6. Research and Development

 

Research and development costs, both internal and externally contracted, are expensed as incurred. These costs include direct expenditures for goods and services, as well as indirect expenditures such as salaries, administrative expenses and various allocated costs.

 

7. Equity Offering

 

On March 15, 2002, the Company completed a public offering of its common stock.

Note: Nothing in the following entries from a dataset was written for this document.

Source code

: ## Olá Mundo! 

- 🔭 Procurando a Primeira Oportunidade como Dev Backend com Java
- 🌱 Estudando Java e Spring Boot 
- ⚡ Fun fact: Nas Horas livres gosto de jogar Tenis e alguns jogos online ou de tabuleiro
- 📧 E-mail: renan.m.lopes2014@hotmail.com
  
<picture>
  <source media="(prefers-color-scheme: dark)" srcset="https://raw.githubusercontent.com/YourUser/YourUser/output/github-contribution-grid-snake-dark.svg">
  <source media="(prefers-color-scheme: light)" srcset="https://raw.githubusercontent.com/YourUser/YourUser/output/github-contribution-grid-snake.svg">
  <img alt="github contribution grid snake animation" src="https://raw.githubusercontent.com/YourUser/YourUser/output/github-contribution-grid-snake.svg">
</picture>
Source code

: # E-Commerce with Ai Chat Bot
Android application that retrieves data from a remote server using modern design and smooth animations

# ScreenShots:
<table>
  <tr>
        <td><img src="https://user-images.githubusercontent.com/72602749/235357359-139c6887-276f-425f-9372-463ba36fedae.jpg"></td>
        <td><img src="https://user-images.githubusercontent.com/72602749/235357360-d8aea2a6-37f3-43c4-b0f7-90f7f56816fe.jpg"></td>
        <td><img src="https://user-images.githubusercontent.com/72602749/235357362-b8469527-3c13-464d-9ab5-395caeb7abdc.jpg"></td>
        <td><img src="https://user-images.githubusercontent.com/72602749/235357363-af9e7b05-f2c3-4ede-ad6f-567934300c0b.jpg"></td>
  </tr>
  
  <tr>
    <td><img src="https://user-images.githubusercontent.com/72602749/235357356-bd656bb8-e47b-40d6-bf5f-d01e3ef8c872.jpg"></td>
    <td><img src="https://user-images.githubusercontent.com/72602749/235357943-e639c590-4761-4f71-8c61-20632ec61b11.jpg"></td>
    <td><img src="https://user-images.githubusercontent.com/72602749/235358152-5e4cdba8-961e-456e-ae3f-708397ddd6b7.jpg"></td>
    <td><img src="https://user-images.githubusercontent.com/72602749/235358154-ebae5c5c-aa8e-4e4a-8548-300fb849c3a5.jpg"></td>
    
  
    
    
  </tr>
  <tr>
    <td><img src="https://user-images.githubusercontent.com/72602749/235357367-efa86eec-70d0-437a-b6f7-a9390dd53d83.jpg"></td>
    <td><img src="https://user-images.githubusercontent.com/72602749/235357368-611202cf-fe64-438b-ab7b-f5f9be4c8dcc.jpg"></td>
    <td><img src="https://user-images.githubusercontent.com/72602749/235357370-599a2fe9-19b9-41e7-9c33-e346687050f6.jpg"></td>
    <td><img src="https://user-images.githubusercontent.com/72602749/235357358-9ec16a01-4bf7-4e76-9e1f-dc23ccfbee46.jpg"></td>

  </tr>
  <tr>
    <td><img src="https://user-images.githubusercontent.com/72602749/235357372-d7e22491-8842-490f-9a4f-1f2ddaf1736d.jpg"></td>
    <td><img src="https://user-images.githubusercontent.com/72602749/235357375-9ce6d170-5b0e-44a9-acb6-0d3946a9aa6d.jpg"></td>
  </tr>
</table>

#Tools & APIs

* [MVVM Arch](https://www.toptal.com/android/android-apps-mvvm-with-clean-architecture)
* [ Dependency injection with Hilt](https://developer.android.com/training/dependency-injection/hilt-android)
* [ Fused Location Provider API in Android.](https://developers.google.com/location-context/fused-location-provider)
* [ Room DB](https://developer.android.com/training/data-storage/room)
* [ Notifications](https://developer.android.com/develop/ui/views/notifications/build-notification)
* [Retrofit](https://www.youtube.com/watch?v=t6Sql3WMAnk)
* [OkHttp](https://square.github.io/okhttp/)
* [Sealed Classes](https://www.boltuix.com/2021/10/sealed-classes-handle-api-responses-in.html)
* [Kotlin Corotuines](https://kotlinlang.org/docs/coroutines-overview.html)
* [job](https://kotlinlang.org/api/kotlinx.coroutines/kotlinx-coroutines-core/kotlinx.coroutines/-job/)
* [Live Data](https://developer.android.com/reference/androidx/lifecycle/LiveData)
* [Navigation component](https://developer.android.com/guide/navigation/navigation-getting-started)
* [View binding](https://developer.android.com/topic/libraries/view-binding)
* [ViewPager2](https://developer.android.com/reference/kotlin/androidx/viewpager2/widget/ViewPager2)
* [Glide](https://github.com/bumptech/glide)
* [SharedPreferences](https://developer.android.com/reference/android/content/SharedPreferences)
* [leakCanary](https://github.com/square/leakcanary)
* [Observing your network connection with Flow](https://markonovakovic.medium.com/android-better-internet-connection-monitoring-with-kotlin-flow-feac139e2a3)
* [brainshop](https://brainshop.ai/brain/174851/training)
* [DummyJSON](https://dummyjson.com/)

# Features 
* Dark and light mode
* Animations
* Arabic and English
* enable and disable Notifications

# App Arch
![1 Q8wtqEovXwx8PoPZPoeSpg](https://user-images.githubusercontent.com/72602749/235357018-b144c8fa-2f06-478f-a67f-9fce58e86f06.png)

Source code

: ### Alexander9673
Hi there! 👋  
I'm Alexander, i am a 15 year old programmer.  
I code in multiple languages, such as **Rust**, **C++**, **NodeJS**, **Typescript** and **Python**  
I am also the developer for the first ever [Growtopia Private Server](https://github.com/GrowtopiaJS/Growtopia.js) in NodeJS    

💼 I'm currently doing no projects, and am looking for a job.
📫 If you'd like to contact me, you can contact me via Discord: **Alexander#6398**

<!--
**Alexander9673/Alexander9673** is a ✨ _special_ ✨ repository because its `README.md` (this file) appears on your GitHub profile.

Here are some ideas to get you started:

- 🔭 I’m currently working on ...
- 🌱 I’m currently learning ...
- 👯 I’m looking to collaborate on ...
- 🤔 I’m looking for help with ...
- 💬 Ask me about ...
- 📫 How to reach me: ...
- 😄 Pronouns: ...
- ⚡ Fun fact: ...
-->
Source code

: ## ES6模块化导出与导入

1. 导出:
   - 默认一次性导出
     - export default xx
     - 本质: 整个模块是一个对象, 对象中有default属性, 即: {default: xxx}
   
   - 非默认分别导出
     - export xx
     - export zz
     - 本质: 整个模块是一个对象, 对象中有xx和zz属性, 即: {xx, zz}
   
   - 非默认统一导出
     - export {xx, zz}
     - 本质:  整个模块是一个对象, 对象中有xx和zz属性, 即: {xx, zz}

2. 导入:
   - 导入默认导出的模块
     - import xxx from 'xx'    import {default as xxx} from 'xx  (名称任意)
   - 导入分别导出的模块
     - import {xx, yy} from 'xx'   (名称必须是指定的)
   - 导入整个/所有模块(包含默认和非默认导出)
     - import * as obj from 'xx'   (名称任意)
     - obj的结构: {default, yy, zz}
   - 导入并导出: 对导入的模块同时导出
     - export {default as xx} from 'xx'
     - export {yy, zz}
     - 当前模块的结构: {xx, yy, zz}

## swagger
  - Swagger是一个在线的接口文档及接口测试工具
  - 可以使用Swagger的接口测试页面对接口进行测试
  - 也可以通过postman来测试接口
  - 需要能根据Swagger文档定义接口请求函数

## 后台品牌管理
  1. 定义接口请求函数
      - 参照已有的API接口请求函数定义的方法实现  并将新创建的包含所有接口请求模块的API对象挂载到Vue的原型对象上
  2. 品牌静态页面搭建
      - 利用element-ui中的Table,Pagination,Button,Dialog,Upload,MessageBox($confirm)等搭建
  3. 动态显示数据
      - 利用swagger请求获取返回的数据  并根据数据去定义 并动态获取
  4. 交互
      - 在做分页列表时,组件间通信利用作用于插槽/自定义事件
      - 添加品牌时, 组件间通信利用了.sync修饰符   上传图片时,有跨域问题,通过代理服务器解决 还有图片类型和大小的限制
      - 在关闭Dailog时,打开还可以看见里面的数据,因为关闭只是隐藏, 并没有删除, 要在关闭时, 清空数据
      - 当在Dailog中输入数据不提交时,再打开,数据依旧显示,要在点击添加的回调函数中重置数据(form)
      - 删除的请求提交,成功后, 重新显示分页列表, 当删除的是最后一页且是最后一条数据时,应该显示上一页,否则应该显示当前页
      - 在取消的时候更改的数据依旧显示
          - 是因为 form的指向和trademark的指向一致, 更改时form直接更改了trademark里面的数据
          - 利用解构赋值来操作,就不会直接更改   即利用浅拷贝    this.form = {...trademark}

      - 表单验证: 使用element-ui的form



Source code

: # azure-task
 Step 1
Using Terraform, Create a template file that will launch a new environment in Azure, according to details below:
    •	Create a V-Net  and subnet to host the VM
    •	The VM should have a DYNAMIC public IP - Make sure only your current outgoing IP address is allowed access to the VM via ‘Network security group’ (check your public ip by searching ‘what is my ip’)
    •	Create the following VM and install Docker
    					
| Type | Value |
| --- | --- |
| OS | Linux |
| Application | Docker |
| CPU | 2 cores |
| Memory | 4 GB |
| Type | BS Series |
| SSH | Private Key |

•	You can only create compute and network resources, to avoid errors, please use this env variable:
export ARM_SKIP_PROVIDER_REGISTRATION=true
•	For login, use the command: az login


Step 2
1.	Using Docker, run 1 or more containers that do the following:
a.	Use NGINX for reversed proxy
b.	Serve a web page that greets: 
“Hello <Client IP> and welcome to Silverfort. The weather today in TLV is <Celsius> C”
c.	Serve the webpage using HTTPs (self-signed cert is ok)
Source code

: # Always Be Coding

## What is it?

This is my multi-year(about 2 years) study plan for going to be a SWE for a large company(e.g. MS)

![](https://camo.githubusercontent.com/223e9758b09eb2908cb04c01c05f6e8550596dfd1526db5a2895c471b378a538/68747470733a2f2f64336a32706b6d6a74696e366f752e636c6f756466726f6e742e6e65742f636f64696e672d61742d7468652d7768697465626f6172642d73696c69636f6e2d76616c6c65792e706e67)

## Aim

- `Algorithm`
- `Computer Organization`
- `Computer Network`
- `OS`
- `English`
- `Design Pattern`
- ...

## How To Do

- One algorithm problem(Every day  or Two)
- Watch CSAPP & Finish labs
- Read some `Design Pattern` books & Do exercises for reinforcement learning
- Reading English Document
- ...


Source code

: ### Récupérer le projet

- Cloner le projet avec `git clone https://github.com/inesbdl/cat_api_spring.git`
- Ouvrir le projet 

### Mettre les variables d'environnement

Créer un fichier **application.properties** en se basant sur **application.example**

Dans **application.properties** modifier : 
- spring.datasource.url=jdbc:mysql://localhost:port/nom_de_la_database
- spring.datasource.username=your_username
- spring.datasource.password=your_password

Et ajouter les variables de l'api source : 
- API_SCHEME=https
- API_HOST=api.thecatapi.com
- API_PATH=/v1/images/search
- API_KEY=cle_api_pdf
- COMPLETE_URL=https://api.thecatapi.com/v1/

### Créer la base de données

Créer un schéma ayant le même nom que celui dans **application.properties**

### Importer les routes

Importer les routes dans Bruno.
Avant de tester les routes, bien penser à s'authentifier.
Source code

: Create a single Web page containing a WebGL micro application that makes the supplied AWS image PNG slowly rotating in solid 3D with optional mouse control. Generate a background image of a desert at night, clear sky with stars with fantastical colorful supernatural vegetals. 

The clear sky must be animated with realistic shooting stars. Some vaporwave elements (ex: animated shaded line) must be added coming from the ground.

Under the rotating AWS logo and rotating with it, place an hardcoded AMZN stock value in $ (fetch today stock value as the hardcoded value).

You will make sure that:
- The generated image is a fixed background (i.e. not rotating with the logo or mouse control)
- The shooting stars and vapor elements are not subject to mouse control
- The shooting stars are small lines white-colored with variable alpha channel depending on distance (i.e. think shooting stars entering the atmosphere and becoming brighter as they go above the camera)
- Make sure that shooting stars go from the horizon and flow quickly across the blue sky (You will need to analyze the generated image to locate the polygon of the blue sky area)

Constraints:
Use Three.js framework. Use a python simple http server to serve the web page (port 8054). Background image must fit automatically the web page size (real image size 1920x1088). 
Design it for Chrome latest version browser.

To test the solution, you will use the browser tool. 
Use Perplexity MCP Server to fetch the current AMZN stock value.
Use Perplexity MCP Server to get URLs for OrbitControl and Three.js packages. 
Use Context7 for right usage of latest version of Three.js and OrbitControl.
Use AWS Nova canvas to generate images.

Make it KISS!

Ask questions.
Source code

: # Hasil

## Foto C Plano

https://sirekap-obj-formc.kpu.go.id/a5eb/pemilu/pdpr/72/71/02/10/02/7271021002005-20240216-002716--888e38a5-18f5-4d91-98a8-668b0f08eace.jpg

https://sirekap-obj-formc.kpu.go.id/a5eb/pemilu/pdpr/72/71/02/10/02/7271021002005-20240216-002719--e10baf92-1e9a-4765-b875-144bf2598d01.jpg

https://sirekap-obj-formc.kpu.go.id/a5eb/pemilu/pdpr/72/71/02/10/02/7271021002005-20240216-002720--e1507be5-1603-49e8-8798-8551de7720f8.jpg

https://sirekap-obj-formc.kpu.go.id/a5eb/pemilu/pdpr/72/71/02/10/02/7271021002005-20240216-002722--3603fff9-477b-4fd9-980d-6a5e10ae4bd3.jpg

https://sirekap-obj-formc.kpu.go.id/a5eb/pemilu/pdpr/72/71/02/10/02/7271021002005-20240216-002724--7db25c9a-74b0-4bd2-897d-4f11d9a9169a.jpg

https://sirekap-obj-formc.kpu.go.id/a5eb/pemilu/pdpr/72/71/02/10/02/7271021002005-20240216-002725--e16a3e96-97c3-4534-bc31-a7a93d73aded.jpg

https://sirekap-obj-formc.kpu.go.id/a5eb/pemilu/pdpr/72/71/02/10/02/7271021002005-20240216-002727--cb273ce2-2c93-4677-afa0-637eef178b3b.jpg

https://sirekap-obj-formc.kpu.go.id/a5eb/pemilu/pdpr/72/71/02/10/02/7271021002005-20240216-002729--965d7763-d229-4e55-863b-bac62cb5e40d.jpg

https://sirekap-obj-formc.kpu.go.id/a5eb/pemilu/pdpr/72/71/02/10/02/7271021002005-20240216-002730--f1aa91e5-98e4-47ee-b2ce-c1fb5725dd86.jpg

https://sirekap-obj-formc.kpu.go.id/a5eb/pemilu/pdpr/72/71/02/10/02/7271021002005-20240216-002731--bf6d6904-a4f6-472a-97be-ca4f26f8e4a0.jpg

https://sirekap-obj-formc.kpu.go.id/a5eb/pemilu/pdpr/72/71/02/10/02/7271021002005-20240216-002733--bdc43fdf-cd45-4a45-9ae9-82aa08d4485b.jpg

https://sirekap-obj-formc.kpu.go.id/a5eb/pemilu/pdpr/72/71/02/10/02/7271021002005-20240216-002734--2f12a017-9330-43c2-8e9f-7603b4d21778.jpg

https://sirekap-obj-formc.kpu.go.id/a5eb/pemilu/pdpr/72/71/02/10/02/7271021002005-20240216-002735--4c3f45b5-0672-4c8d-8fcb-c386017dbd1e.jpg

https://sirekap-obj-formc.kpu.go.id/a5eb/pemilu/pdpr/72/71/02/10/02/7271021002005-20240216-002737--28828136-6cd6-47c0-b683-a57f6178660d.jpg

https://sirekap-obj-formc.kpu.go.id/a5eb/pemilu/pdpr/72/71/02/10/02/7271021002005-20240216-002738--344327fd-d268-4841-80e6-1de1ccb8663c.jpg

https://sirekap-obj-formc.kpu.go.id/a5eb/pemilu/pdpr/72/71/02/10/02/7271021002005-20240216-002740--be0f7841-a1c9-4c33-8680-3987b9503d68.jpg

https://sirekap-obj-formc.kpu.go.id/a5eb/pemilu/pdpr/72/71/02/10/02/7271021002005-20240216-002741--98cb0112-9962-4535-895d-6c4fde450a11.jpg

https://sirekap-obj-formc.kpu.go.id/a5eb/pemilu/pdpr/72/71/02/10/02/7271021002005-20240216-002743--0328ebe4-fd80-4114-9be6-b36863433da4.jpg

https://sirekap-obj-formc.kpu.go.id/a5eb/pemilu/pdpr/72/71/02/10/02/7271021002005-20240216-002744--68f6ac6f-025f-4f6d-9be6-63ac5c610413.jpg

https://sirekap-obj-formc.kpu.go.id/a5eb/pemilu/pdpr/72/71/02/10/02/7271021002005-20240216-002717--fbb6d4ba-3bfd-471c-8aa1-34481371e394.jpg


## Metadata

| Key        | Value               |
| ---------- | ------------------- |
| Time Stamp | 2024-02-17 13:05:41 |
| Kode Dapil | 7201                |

The Company raised approximately $57.4 million, net of offering costs, through the issuance of 4,600,000 shares of common stock.

 

8. Recent Accounting Pronouncements

 

In April 2003, the FASB issued SFAS No. 149, “Amendment of Statement 133 on Derivative Instruments and Hedging Activities”. SFAS 149 amends and clarifies financial accounting and reporting for derivative instruments, including certain derivative instruments embedded in other contracts, and for hedging activities under SFAS Statement No. 133, “Accounting for Derivative Instruments and Hedging Activities”. The standard became effective for us for contracts entered into or modified after June 30, 2003. We do not expect the adoption of SFAS 149 to have a material impact on our results of operations or financial position.

 

In May 2003, the FASB issued SFAS No. 150, “Accounting for Certain Financial Instruments with Characteristics of both Liabilities and Equity”. SFAS 150 establishes standards for how an issuer classifies and measures certain financial instruments with characteristics of both liabilities and equity. It requires that an issuer classify a financial instrument that is within its scope as a liability, or an asset in some circumstances. The standard became effective for us for financial instruments entered into or modified after May 31, 2003, and otherwise is effective at the beginning of the first interim period beginning after June 15, 2003 except for mandatorily redeemable financial instruments of nonpublic entities which are subject to the provisions of the SFAS 150 for the first fiscal period beginning after December 15, 2003. The adoption of SFAS 150 had no impact on our results of operations or financial position for the three and nine months ended, nor as of, September 30, 2003.

 

In November 2002, the FASB issued FASB Interpretation No. 45, “Guarantor’s Accounting and Disclosure Requirements for Guarantees, Including Guarantees of Indebtedness of Others (an interpretation of FAS No. 5, 57 and 107 and rescission of FAS Interpretation No. 34)”, which modifies the accounting and enhances the disclosure of certain types of guarantees. FIN 45 requires that upon issuance of certain guarantees, the guarantor must recognize a liability for the fair value of the obligation it assumes under the guarantee. The provisions of FIN 45 for the initial recognition and measurement are to be applied to guarantees issued or modified after December 31, 2002. The disclosure requirements are effective for financial statements of annual periods that end after December 15, 2002. The adoption of FIN 45 had no impact on our results of operations or financial position for the three and nine months ended, nor as of, September 30, 2003.

 

In January 2003, the FASB issued FASB Interpretation No. 46, “Consolidation of Variable Interest Entities, an Interpretation of ARB No. 51”, which requires a new approach in determining if a reporting entity should consolidate certain legal entities, or VIE’s. A legal entity is considered a VIE if it does not have sufficient equity at risk to finance its own activities without relying on financial support from other parties. If the legal entity is a VIE, then the reporting entity that is the primary beneficiary must consolidate it. Even if a reporting entity is not obligated to consolidate a VIE, then disclosure must be made about the VIE if the reporting entity has a significant variable interest. FIN 46 is effective immediately for VIEs created after January 31, 2003 and in the first interim period ending after December 15, 2003 for VIEs created prior to February 1, 2003. We do not expect the adoption of FIN 46 to have a material impact on our results of operations or financial position.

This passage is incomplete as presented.